Benoît a proposé au CRU que le SP sélectionne ses clients grâce au eduPersonAffiliation, et que l'IdP choisisse les catégories d'utilisateurs qu'il autorise ou non grâce à l'attribut eduPersonEntitlement.
Réponse provisoire de eduspot : on ne filtre pas. Toute personne capable de s'identifier reçoit un accès.
Cependant, il faut pouvoir bloquer une personne instantanément au niveau du portail. Il faut disposer d'un système de blacklist (locale et/ou générale).
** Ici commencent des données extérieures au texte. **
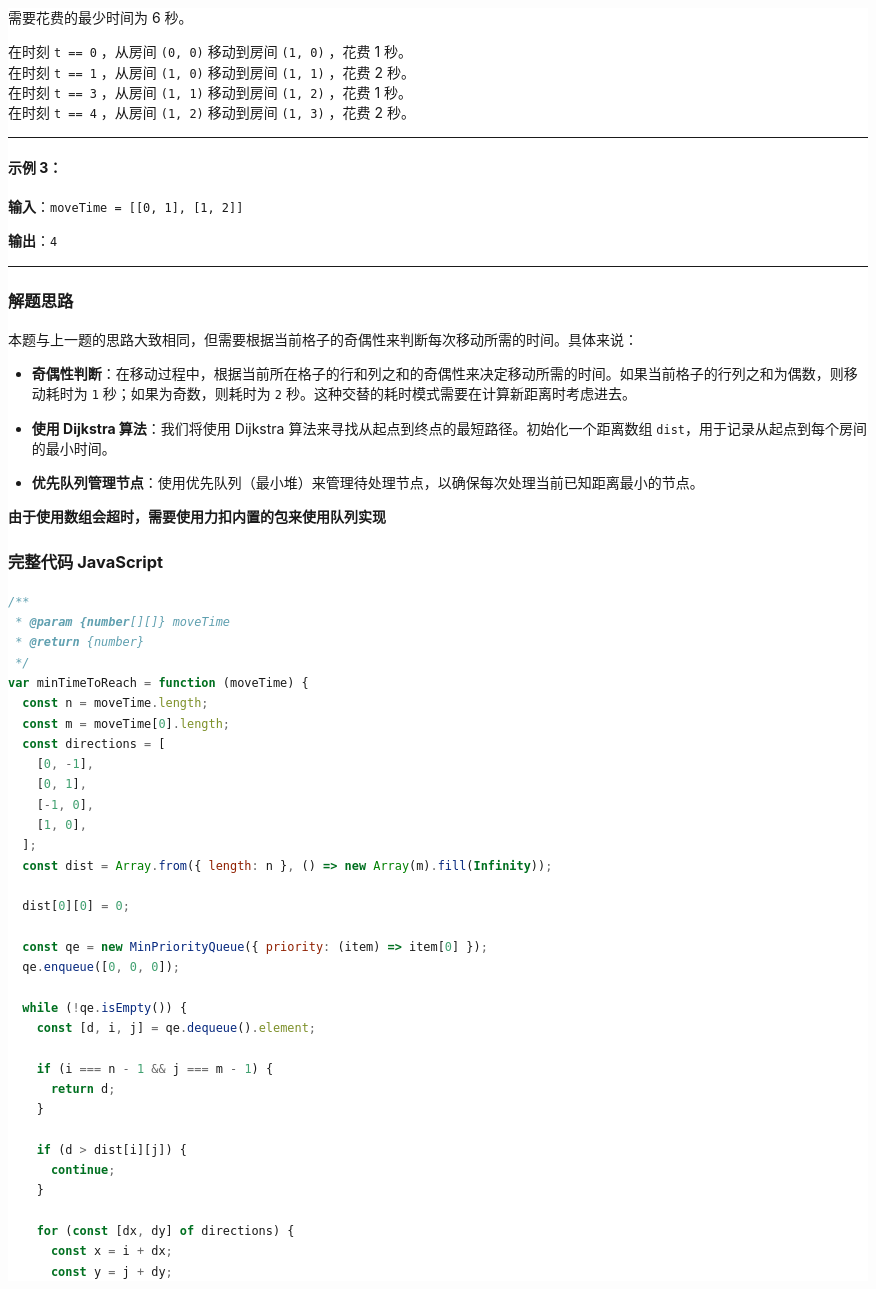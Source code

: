 需要花费的最少时间为 6 秒。

在时刻 `t == 0` ，从房间 `(0, 0)` 移动到房间 `(1, 0)` ，花费 1 秒。  
在时刻 `t == 1` ，从房间 `(1, 0)` 移动到房间 `(1, 1)` ，花费 2 秒。  
在时刻 `t == 3` ，从房间 `(1, 1)` 移动到房间 `(1, 2)` ，花费 1 秒。  
在时刻 `t == 4` ，从房间 `(1, 2)` 移动到房间 `(1, 3)` ，花费 2 秒。

---

#### 示例 3：

**输入**：`moveTime = [[0, 1], [1, 2]]`

**输出**：`4`

---

### 解题思路

本题与上一题的思路大致相同，但需要根据当前格子的奇偶性来判断每次移动所需的时间。具体来说：

- **奇偶性判断**：在移动过程中，根据当前所在格子的行和列之和的奇偶性来决定移动所需的时间。如果当前格子的行列之和为偶数，则移动耗时为 `1` 秒；如果为奇数，则耗时为 `2` 秒。这种交替的耗时模式需要在计算新距离时考虑进去。

- **使用 Dijkstra 算法**：我们将使用 Dijkstra 算法来寻找从起点到终点的最短路径。初始化一个距离数组 `dist`，用于记录从起点到每个房间的最小时间。

- **优先队列管理节点**：使用优先队列（最小堆）来管理待处理节点，以确保每次处理当前已知距离最小的节点。

**由于使用数组会超时，需要使用力扣内置的包来使用队列实现**


### 完整代码 JavaScript

```js
/**
 * @param {number[][]} moveTime
 * @return {number}
 */
var minTimeToReach = function (moveTime) {
  const n = moveTime.length;
  const m = moveTime[0].length;
  const directions = [
    [0, -1],
    [0, 1],
    [-1, 0],
    [1, 0],
  ];
  const dist = Array.from({ length: n }, () => new Array(m).fill(Infinity));

  dist[0][0] = 0;

  const qe = new MinPriorityQueue({ priority: (item) => item[0] });
  qe.enqueue([0, 0, 0]);

  while (!qe.isEmpty()) {
    const [d, i, j] = qe.dequeue().element;

    if (i === n - 1 && j === m - 1) {
      return d;
    }

    if (d > dist[i][j]) {
      continue;
    }

    for (const [dx, dy] of directions) {
      const x = i + dx;
      const y = j + dy;
```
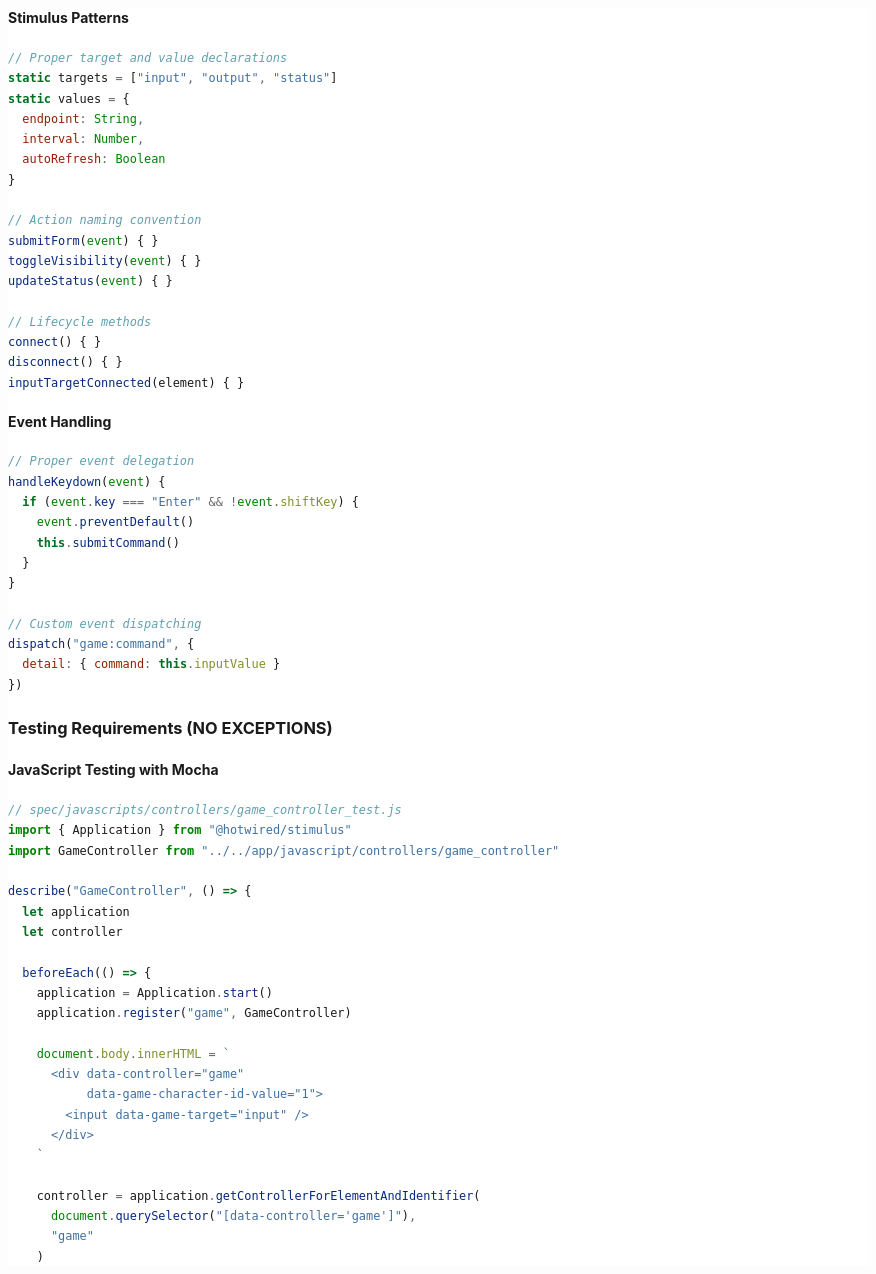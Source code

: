 #### Stimulus Patterns
```javascript
// Proper target and value declarations
static targets = ["input", "output", "status"]
static values = {
  endpoint: String,
  interval: Number,
  autoRefresh: Boolean
}

// Action naming convention
submitForm(event) { }
toggleVisibility(event) { }
updateStatus(event) { }

// Lifecycle methods
connect() { }
disconnect() { }
inputTargetConnected(element) { }
```

#### Event Handling
```javascript
// Proper event delegation
handleKeydown(event) {
  if (event.key === "Enter" && !event.shiftKey) {
    event.preventDefault()
    this.submitCommand()
  }
}

// Custom event dispatching
dispatch("game:command", {
  detail: { command: this.inputValue }
})
```

### Testing Requirements (NO EXCEPTIONS)

#### JavaScript Testing with Mocha
```javascript
// spec/javascripts/controllers/game_controller_test.js
import { Application } from "@hotwired/stimulus"
import GameController from "../../app/javascript/controllers/game_controller"

describe("GameController", () => {
  let application
  let controller

  beforeEach(() => {
    application = Application.start()
    application.register("game", GameController)

    document.body.innerHTML = `
      <div data-controller="game"
           data-game-character-id-value="1">
        <input data-game-target="input" />
      </div>
    `

    controller = application.getControllerForElementAndIdentifier(
      document.querySelector("[data-controller='game']"),
      "game"
    )
```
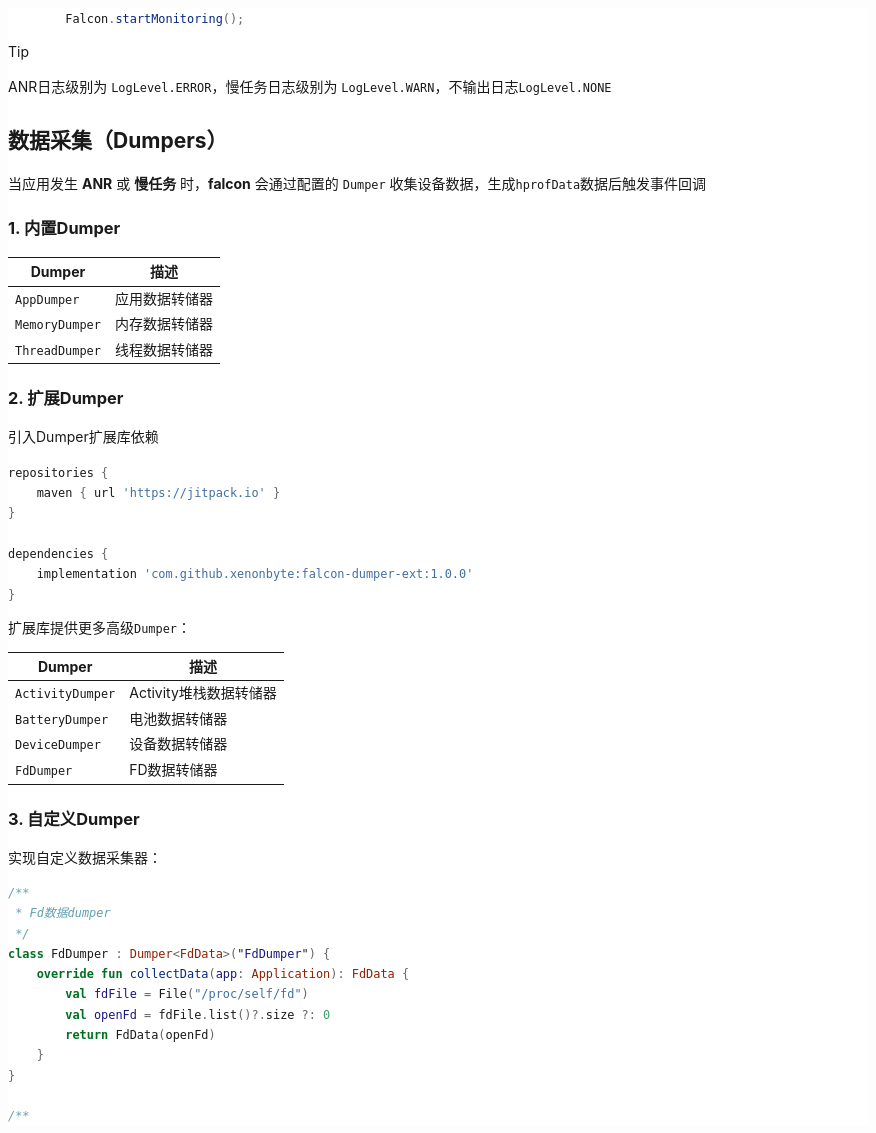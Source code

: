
 ```java
        Falcon.startMonitoring();
```

> [!TIP]
>
> ANR日志级别为 `LogLevel.ERROR`，慢任务日志级别为 `LogLevel.WARN`，不输出日志`LogLevel.NONE`



## 数据采集（Dumpers）

当应用发生 **ANR** 或 **慢任务** 时，**falcon** 会通过配置的 `Dumper` 收集设备数据，生成`hprofData`数据后触发事件回调


### 1. 内置Dumper

| Dumper | 描述 |
|--------|------|
| `AppDumper` | 应用数据转储器 |
| `MemoryDumper` | 内存数据转储器 |
| `ThreadDumper` | 线程数据转储器 |

### 2. 扩展Dumper

引入Dumper扩展库依赖

```gradle
repositories {
    maven { url 'https://jitpack.io' }
}

dependencies {
    implementation 'com.github.xenonbyte:falcon-dumper-ext:1.0.0'
}
```


扩展库提供更多高级`Dumper`：

| Dumper | 描述 |
|--------|------|
| `ActivityDumper` | Activity堆栈数据转储器 |
| `BatteryDumper` | 电池数据转储器 |
| `DeviceDumper` | 设备数据转储器 |
| `FdDumper` | FD数据转储器 |

### 3. 自定义Dumper

实现自定义数据采集器：

```kotlin
/**
 * Fd数据dumper
 */
class FdDumper : Dumper<FdData>("FdDumper") {
    override fun collectData(app: Application): FdData {
        val fdFile = File("/proc/self/fd")
        val openFd = fdFile.list()?.size ?: 0
        return FdData(openFd)
    }
}

/**
```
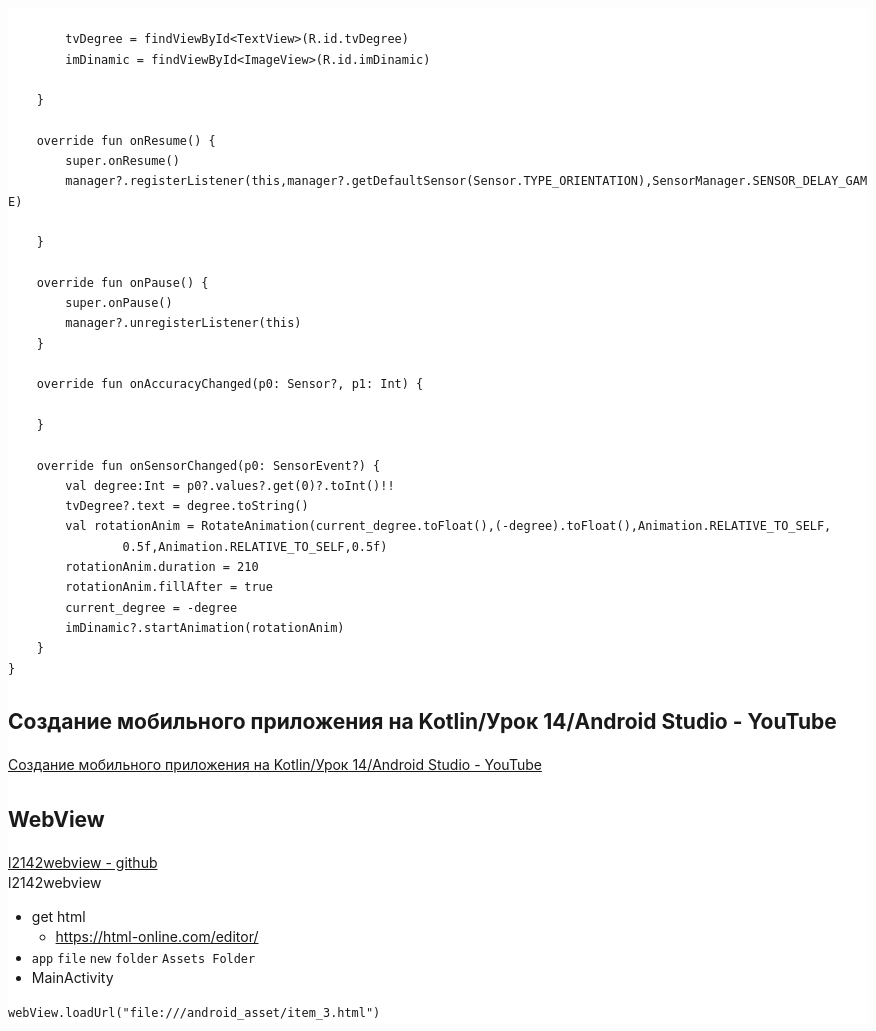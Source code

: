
 ```

        tvDegree = findViewById<TextView>(R.id.tvDegree)
        imDinamic = findViewById<ImageView>(R.id.imDinamic)

    }

    override fun onResume() {
        super.onResume()
        manager?.registerListener(this,manager?.getDefaultSensor(Sensor.TYPE_ORIENTATION),SensorManager.SENSOR_DELAY_GAME)

    }

    override fun onPause() {
        super.onPause()
        manager?.unregisterListener(this)
    }

    override fun onAccuracyChanged(p0: Sensor?, p1: Int) {

    }

    override fun onSensorChanged(p0: SensorEvent?) {
        val degree:Int = p0?.values?.get(0)?.toInt()!!
        tvDegree?.text = degree.toString()
        val rotationAnim = RotateAnimation(current_degree.toFloat(),(-degree).toFloat(),Animation.RELATIVE_TO_SELF,
                0.5f,Animation.RELATIVE_TO_SELF,0.5f)
        rotationAnim.duration = 210
        rotationAnim.fillAfter = true
        current_degree = -degree
        imDinamic?.startAnimation(rotationAnim)
    }
}
```
## Создание мобильного приложения на Kotlin/Урок 14/Android Studio - YouTube  
[Создание мобильного приложения на Kotlin/Урок 14/Android Studio - YouTube](https://www.youtube.com/watch?v=Wep1nffnAW0&list=PLmjT2NFTgg1clSDgx1YYOuVyZuCXVjfuR&index=14)  
## WebView

[l2142webview - github](https://github.com/mlapinm/b03andr)  
l2142webview  
- get html 
  - https://html-online.com/editor/
- `app` `file` `new` `folder` `Assets Folder` 
- MainActivity
```
webView.loadUrl("file:///android_asset/item_3.html")
```

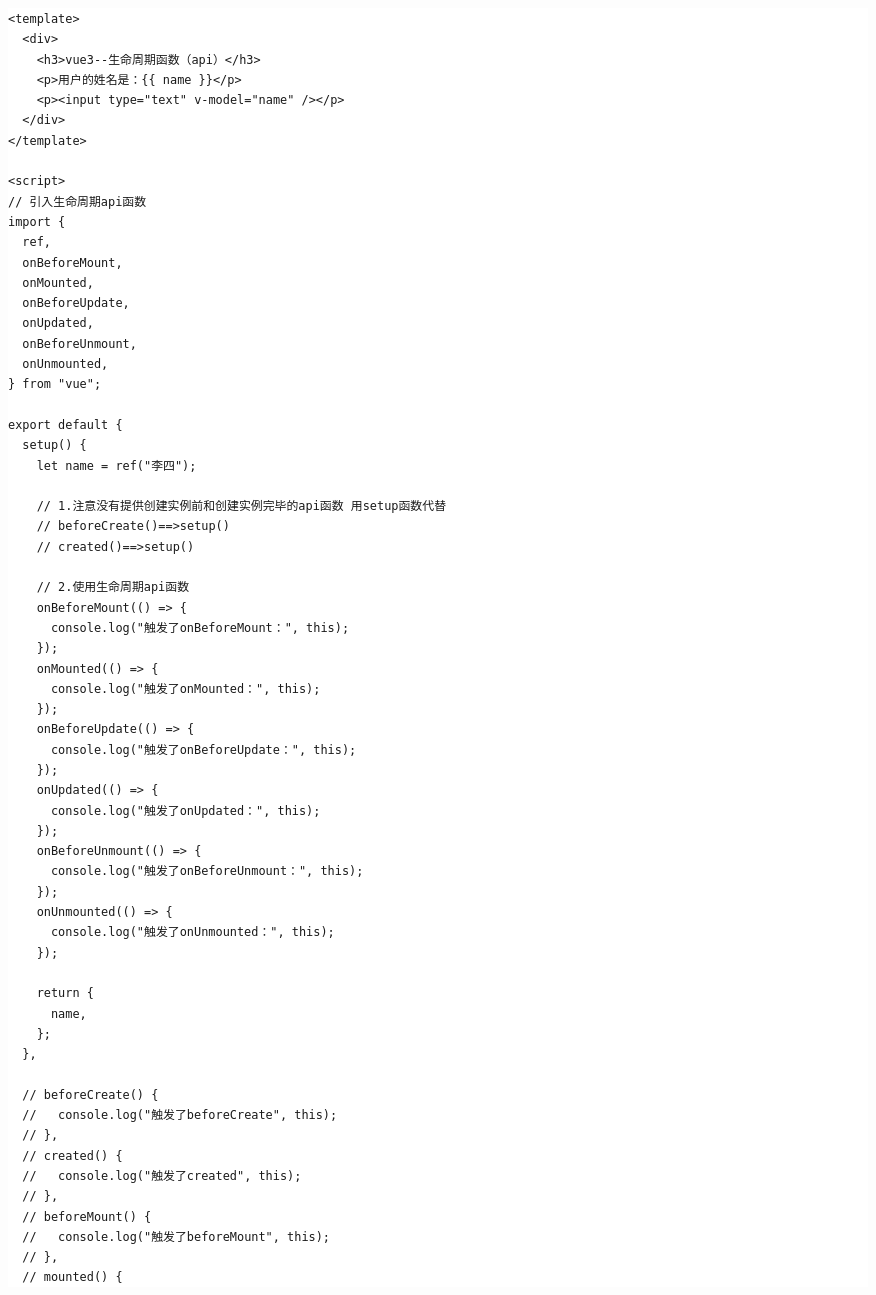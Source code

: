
 ```vue
<template>
  <div>
    <h3>vue3--生命周期函数（api）</h3>
    <p>用户的姓名是：{{ name }}</p>
    <p><input type="text" v-model="name" /></p>
  </div>
</template>

<script>
// 引入生命周期api函数
import {
  ref,
  onBeforeMount,
  onMounted,
  onBeforeUpdate,
  onUpdated,
  onBeforeUnmount,
  onUnmounted,
} from "vue";

export default {
  setup() {
    let name = ref("李四");

    // 1.注意没有提供创建实例前和创建实例完毕的api函数 用setup函数代替
    // beforeCreate()==>setup()
    // created()==>setup()

    // 2.使用生命周期api函数
    onBeforeMount(() => {
      console.log("触发了onBeforeMount：", this);
    });
    onMounted(() => {
      console.log("触发了onMounted：", this);
    });
    onBeforeUpdate(() => {
      console.log("触发了onBeforeUpdate：", this);
    });
    onUpdated(() => {
      console.log("触发了onUpdated：", this);
    });
    onBeforeUnmount(() => {
      console.log("触发了onBeforeUnmount：", this);
    });
    onUnmounted(() => {
      console.log("触发了onUnmounted：", this);
    });

    return {
      name,
    };
  },

  // beforeCreate() {
  //   console.log("触发了beforeCreate", this);
  // },
  // created() {
  //   console.log("触发了created", this);
  // },
  // beforeMount() {
  //   console.log("触发了beforeMount", this);
  // },
  // mounted() {
```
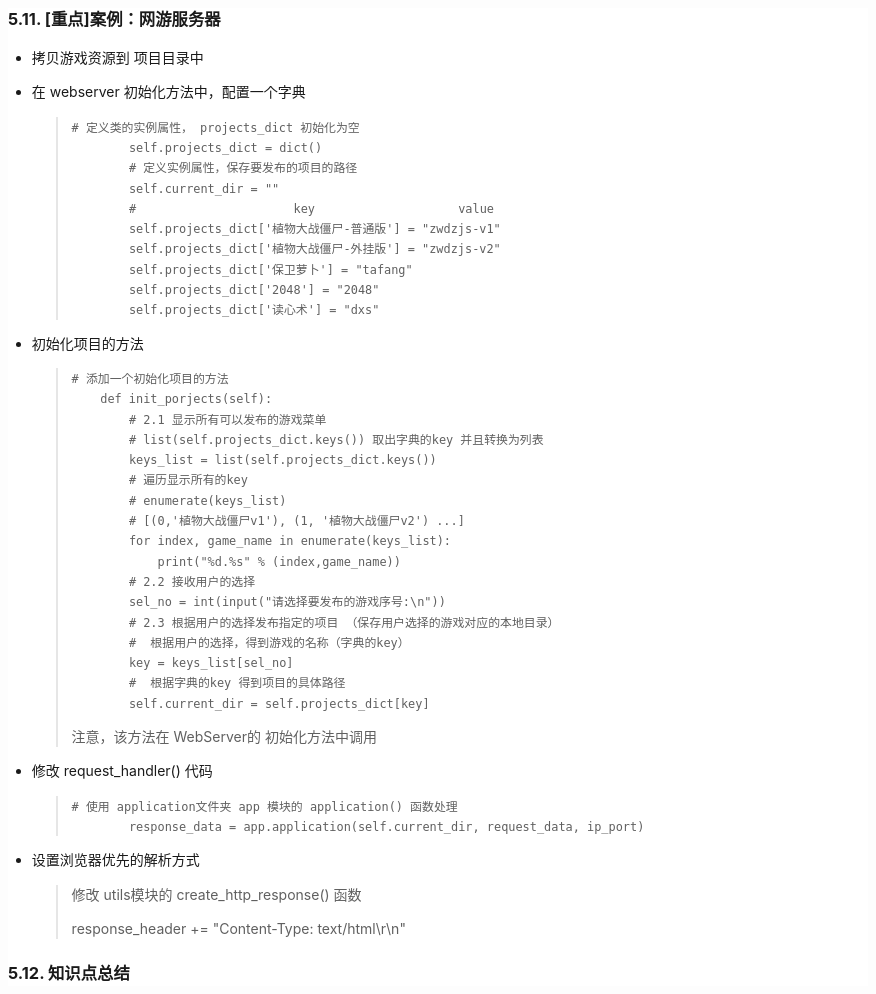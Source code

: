 ### 5.11. [重点]案例：网游服务器

* 拷贝游戏资源到 项目目录中

* 在 webserver 初始化方法中，配置一个字典

  > ```
  > # 定义类的实例属性， projects_dict 初始化为空
  >         self.projects_dict = dict()
  >         # 定义实例属性，保存要发布的项目的路径
  >         self.current_dir = ""
  >         #                      key                    value
  >         self.projects_dict['植物大战僵尸-普通版'] = "zwdzjs-v1"
  >         self.projects_dict['植物大战僵尸-外挂版'] = "zwdzjs-v2"
  >         self.projects_dict['保卫萝卜'] = "tafang"
  >         self.projects_dict['2048'] = "2048"
  >         self.projects_dict['读心术'] = "dxs"
  > ```

* 初始化项目的方法

  > ```
  > # 添加一个初始化项目的方法
  >     def init_porjects(self):
  >         # 2.1 显示所有可以发布的游戏菜单
  >         # list(self.projects_dict.keys()) 取出字典的key 并且转换为列表
  >         keys_list = list(self.projects_dict.keys())
  >         # 遍历显示所有的key
  >         # enumerate(keys_list)
  >         # [(0,'植物大战僵尸v1'), (1, '植物大战僵尸v2') ...]
  >         for index, game_name in enumerate(keys_list):
  >             print("%d.%s" % (index,game_name))
  >         # 2.2 接收用户的选择
  >         sel_no = int(input("请选择要发布的游戏序号:\n"))
  >         # 2.3 根据用户的选择发布指定的项目 （保存用户选择的游戏对应的本地目录）
  >         #  根据用户的选择，得到游戏的名称（字典的key）
  >         key = keys_list[sel_no]
  >         #  根据字典的key 得到项目的具体路径
  >         self.current_dir = self.projects_dict[key]
  > ```
  >
  > 注意，该方法在 WebServer的 初始化方法中调用

* 修改 request_handler() 代码

  > ```
  > # 使用 application文件夹 app 模块的 application() 函数处理
  >         response_data = app.application(self.current_dir, request_data, ip_port)
  > 
  > ```

* 设置浏览器优先的解析方式

  > 修改 utils模块的 create_http_response() 函数
  >
  > response_header += "Content-Type: text/html\r\n"

### 5.12. 知识点总结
On retient le eduPersonPrincipalName comme attribut pour ce faire, et on le fait apparaître dans les logs.
La question devra être posée à eduspot de savoir si on récupère le display name pour l'afficher à l'utilisateur (montrer à l'utilisateur qu'il est connu peut-être un élément d'une politique de sécurité).

ToDo Entr'ouvert¶

Thomas Noël a présenté la dernière version de la solution et les demandes suivantes ont été formulées :

• Regarder combien de temps les logs sont stockés et si un logrotate est mis en place.
• Permettre d'ajouter des métadonnées depuis l'interface d'administration (pour intégrer des IdP extérieurs à la fédération).
• Développer la procédure de mise à jour afin qu'elle se fasse automatiquement depuis l'interface d'admin avec un temps d'interruption du service trés réduit et en conservant la configuration.
• Indiquer «entity ID» plutôt que «URL» dans l'interface dans l'onglet Univnautes
• L'installateur demande wan puis lan, mais affiche ensuite lan avant wan => homogénéiser si possible
• Regrouper les onglets intéressants au début sur "services : captive portal"
• Mettre un logo univnautes sur la page de connexion de l'interface d'admin
• Système de blacklist sur EPPN
• Documentation des OID SNMP

Divers ¶

• Interface wan doit avoir accés total au réseau IP, ne doit pas être filtrée sur les ports à proposer aux clients
• Charge : Il n'y a pas de problème majeur, mais il faut des machines avec des entrées sorties qui "marchent bien". Il est fait remarqué que gigabit et virtualisation ne seront sans doute pas compatibles.
• Les messages envoyés par Entr'ouvert sur la liste UNPIdF du projet n'ont pas été diffusés et c'est dommage car cela aurait certainement clarifié à la fois certains problèmes soulevés pour l'installation et la problématique des certificats. Frédérick Bigrat doit s'assurer de la bonne diffusion des messages d'Entr'ouvert sur cette liste désormais (Thomas Noël en whitelist ?) et permettre la diffusion des précédents messages. Il est important de mettre la liste univnautes@entrouvert.com en copie lorsque l'on souhaite qu'Entr'ouvert soit informé.
• Éléments évoqués furtivement pour la Phase 2 : bloquage des adresses MAC, intégrer un IdP à la solution

Prochaine réunion mardi 15 après-midi (heure exacte et lieu à confirmer).